The required response is the number of lines in the entries that include the word "below", with nothing added.

PROVIDED DATA:
====

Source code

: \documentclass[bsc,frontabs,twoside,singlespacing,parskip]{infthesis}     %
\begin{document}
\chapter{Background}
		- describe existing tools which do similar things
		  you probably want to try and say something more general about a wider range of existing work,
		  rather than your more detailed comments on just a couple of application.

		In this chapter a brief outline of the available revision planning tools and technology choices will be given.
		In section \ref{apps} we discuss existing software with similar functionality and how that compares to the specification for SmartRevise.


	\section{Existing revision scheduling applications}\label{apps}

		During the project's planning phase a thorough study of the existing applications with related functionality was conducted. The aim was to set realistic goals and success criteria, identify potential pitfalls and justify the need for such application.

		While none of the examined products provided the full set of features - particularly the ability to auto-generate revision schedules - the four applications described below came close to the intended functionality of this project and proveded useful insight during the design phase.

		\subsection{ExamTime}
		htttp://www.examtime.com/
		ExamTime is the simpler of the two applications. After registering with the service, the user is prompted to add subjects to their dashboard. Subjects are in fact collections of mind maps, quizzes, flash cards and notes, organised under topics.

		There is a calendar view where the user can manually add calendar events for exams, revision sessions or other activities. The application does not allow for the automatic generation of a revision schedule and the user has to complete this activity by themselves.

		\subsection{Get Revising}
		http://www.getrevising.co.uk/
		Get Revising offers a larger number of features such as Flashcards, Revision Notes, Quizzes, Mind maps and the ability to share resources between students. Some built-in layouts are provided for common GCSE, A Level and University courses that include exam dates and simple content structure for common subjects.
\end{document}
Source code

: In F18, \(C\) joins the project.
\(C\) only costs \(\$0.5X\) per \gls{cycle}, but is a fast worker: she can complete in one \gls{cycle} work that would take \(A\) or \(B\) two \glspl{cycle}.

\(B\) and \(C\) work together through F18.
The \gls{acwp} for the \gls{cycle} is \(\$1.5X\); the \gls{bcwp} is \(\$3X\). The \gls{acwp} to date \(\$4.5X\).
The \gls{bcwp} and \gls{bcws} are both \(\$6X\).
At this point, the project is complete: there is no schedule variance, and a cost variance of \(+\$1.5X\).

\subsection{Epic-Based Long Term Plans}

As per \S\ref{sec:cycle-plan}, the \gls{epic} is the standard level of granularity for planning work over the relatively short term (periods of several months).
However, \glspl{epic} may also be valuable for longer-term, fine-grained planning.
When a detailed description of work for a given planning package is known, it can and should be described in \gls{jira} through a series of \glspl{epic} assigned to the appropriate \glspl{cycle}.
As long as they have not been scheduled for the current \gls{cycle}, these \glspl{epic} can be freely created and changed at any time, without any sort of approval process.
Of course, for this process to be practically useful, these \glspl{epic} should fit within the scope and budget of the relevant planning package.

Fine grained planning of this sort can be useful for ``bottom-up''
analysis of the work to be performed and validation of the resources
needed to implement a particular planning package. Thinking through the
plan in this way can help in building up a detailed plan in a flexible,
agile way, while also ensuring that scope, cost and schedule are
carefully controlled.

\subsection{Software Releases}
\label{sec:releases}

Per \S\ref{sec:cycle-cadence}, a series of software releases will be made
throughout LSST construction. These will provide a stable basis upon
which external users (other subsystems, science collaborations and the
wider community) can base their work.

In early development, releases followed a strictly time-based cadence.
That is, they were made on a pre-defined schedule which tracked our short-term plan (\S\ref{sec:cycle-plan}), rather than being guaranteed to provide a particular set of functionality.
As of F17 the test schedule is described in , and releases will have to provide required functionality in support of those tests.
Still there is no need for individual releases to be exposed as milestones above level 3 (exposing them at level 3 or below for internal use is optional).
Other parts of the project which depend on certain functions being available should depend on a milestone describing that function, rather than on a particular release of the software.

====

EXERCISE OUTPUT: 2